The role of soluble TGF-beta and its dynamics for predicting the prognosis in unresectable pancreatic cancer patients treated with chemotherapy.

Abstract

288 Background: Transforming growth factor-beta (TGF-β) is a multifunctional regulatory factor. Here, we measured serum soluble TGF-β (sTGF-β) levels and evaluated its dynamics and prognostic capabilities during chemotherapy in unresectable pancreatic cancer patients. Methods: Sixty patients treated with FOLFIRINOX as the first-line palliative chemotherapy were prospectively enrolled. We prospectively collected blood samples at the time of diagnosis, first response assessment, and disease progression and measured serum sTGF-β using an enzyme-linked immunosorbent assay. Results: The patients’ median overall survival (OS) and progression free survival (PFS) were 10.3 (95% confidence interval [CI], 8.5–12.1) and 6.5 (95% CI, 4.9–8.1) months, respectively.
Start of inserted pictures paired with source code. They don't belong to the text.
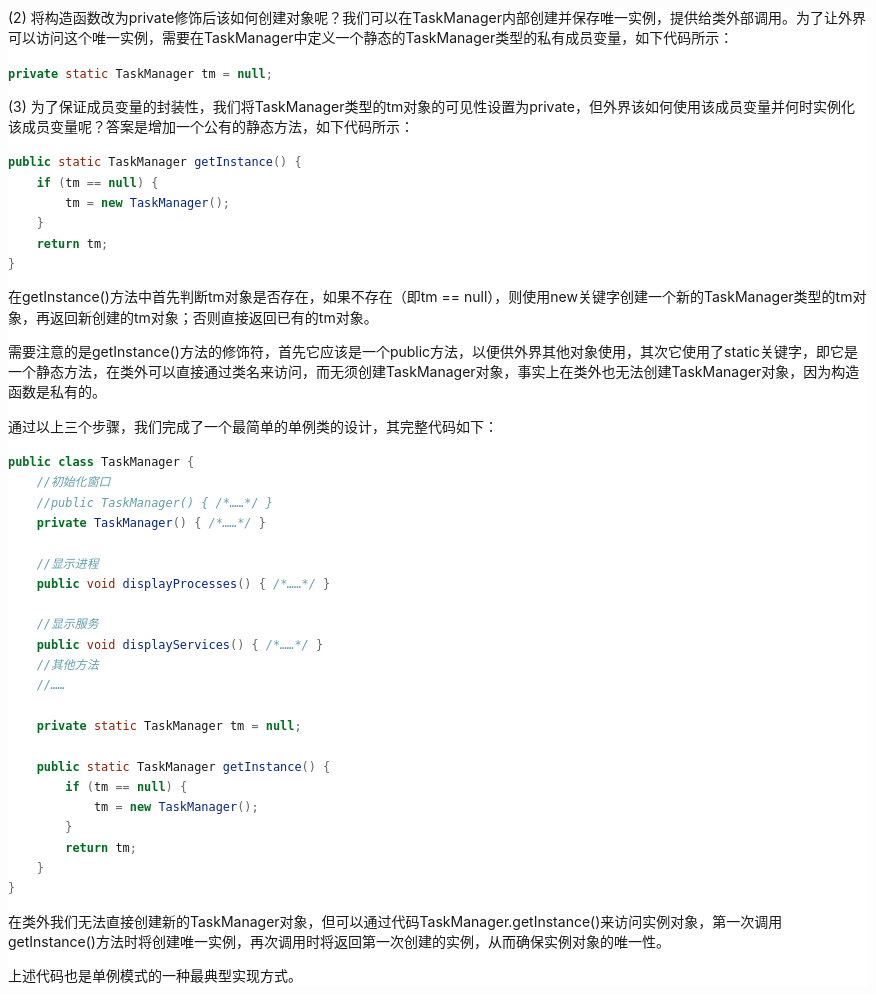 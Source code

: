 (2) 将构造函数改为private修饰后该如何创建对象呢？我们可以在TaskManager内部创建并保存唯一实例，提供给类外部调用。为了让外界可以访问这个唯一实例，需要在TaskManager中定义一个静态的TaskManager类型的私有成员变量，如下代码所示：

```java
private static TaskManager tm = null;
```

(3) 为了保证成员变量的封装性，我们将TaskManager类型的tm对象的可见性设置为private，但外界该如何使用该成员变量并何时实例化该成员变量呢？答案是增加一个公有的静态方法，如下代码所示：

```java
public static TaskManager getInstance() {
    if (tm == null) {
        tm = new TaskManager();
    }
    return tm;
}
```

在getInstance()方法中首先判断tm对象是否存在，如果不存在（即tm == null），则使用new关键字创建一个新的TaskManager类型的tm对象，再返回新创建的tm对象；否则直接返回已有的tm对象。

需要注意的是getInstance()方法的修饰符，首先它应该是一个public方法，以便供外界其他对象使用，其次它使用了static关键字，即它是一个静态方法，在类外可以直接通过类名来访问，而无须创建TaskManager对象，事实上在类外也无法创建TaskManager对象，因为构造函数是私有的。

通过以上三个步骤，我们完成了一个最简单的单例类的设计，其完整代码如下：

```java
public class TaskManager {
    //初始化窗口
    //public TaskManager() { /*……*/ }
    private TaskManager() { /*……*/ }

    //显示进程
    public void displayProcesses() { /*……*/ }

    //显示服务
    public void displayServices() { /*……*/ }
    //其他方法
    //……

    private static TaskManager tm = null;

    public static TaskManager getInstance() {
        if (tm == null) {
            tm = new TaskManager();
        }
        return tm;
    }
}
```

在类外我们无法直接创建新的TaskManager对象，但可以通过代码TaskManager.getInstance()来访问实例对象，第一次调用getInstance()方法时将创建唯一实例，再次调用时将返回第一次创建的实例，从而确保实例对象的唯一性。

上述代码也是单例模式的一种最典型实现方式。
Patients with low sTGF-β at diagnosis ( < 31.2ng/mL) had better OS and PFS than patients with high sTGF-β, respectively (OS, 13.7 vs. 9.2 months; hazard ratio [HR], 2.602; P =0.004; PFS, 9.0 vs. 5.8 months; HR, 2.010; P =0.034). At the time of disease progression, sTGF-β was increased compared with that of diagnosis (mean 26.4 vs. 23.9ng/mL). Especially, in patients with a partial response, sTGF-β was significantly increased at disease progression (mean 25.7 vs. 31.0ng/mL; P =0.049). Conclusions: Pre-treatment sTGF-β levels serve as a prognostic indicator in unresectable pancreatic cancer patients treated with FOLFIRINOX chemotherapy. Likewise, the dynamics of sTGF-β during chemotherapy have prognostic value.